Sedangkan di mata kelompok Al-Qaeda dan para pengusung ‘Islam radikal’,
Saudi dianggap sebagai negara kafir lantaran sikap kooperatifnya dengan
Amerika. Hal itu sebagaimana dinyatakan oleh Osama bin Laden yang
menegaskan bahwa Saudi tidak layak disebut negara Islam karena dinilai
sebagai antek Amerika. Konsekuensi dari stigma kafir terhadap pemerintah
Saudi oleh Al-Qaeda, berimplikasi pada meletusnya teror bom Riyadh
2004.
Dan dalam pandangan kaum tradisionalis yang mencampuradukkan ajaran
Islam dengan budaya lokal, eksistensi Saudi dianggap sebagai musuh
karena merupakan pendukung utama dakwah pemurnian Islam. Setiap tahunnya
pemerintah Saudi memberikan beasiswa kepada ribuan pelajar dari segala
penjuru dunia untuk menimba ilmu di negeri tersebut. Sepulang dari
Saudi, mereka yang lulus dari universitas Islam di negara itu menjadi
penyeru dakwah tauhid yang mementang segala praktek bid’ah dan
kemusyrikan. Saudi juga memiliki sejumlah Perguruan Tinggi Islam di
berbagai negeri Muslim, seperti LIPIA di Indonesia dengan misi utama
menebarkan dakwah tauhid. Maka tak heran, kaum tradisionalis yang
praktek beragamanya masih lekat dengan kemusyrikan selalu menempatkan
Saudi sebagai negara yang dimusuhi.
Menariknya, keempat kelompok di atas kerapkali menggunakan isu kedekatan
Saudi dan Amerika sebagai senjata untuk mendiskreditkan negeri kerajaan
tersebut. Satu pemandangan aneh, kalangan liberal dan tradisionalis
merupakan kelompok yang paling alergi terhadap segala teori konspirasi
Yahudi yang dilontarkan oleh kalangan ‘Islam pergerakan’ (baik Hizbut
Tahrir, PKS, maupun Ikhwanul Muslimin). Namun bila konspirasi Yahudi itu
menyangkut ‘hubungan rahasia Israel-Saudi’, mereka berada di garda
terdepan dalam menyebarkan isu tersebut ke tengah umat.

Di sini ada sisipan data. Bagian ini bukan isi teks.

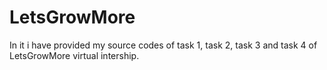 # LetsGrowMore
In it i have provided my source codes of task 1, task 2, task 3 and task 4 of LetsGrowMore virtual intership.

Mencermati kebijakan luar negeri Saudi, sejatinya tidak melulu soal
poros Riyadh-Washington. Ada banyak kebijakan luar negeri Saudi yang
berdampak positif bagi solidaritas sesama Muslim. Di samping besarnya
peran Saudi dalam bidang pendidikan, lewat kebijakan pemberian beasiswa
besar-besaran kepada para pelajar Muslim untuk melanjutkan studi ke
negeri tersebut serta pendirian universitas-universitas Islam di
mancanegara maupun sumbangan dana kepada yayasan yang menaungi dakwah di
berbagai penjuru dunia, Saudi merupakan satu-satunya negara di dunia
yang sudah sejak lama membuka pintu lebar-lebar kepada para pengungsi
Rohingya.
Bila kehidupan warga Muslim Rohingya di negara asalnya sangat
memprihatinkan akibat kebijakan represif penguasa Buddhist, serta yang
mengungsi ke negara lain pun nasibnya terkatung-katung, tidak demikian
dengan warga Muslim Rohingya di Saudi. Semenjak Raja Abdul Aziz menawari
perlindungan keamanan kepada pengungsi Rohingya di negaranya tahun
1968, saat ini terdapat ratusan ribu umat Muslim Rohingya yang tinggal
di negeri kelahiran Nabi SAW itu. Bahkan pada Maret lalu, pemerintah
Saudi memberikan status kewarganegaraan kepada 250 ribu Muslim Rohingya.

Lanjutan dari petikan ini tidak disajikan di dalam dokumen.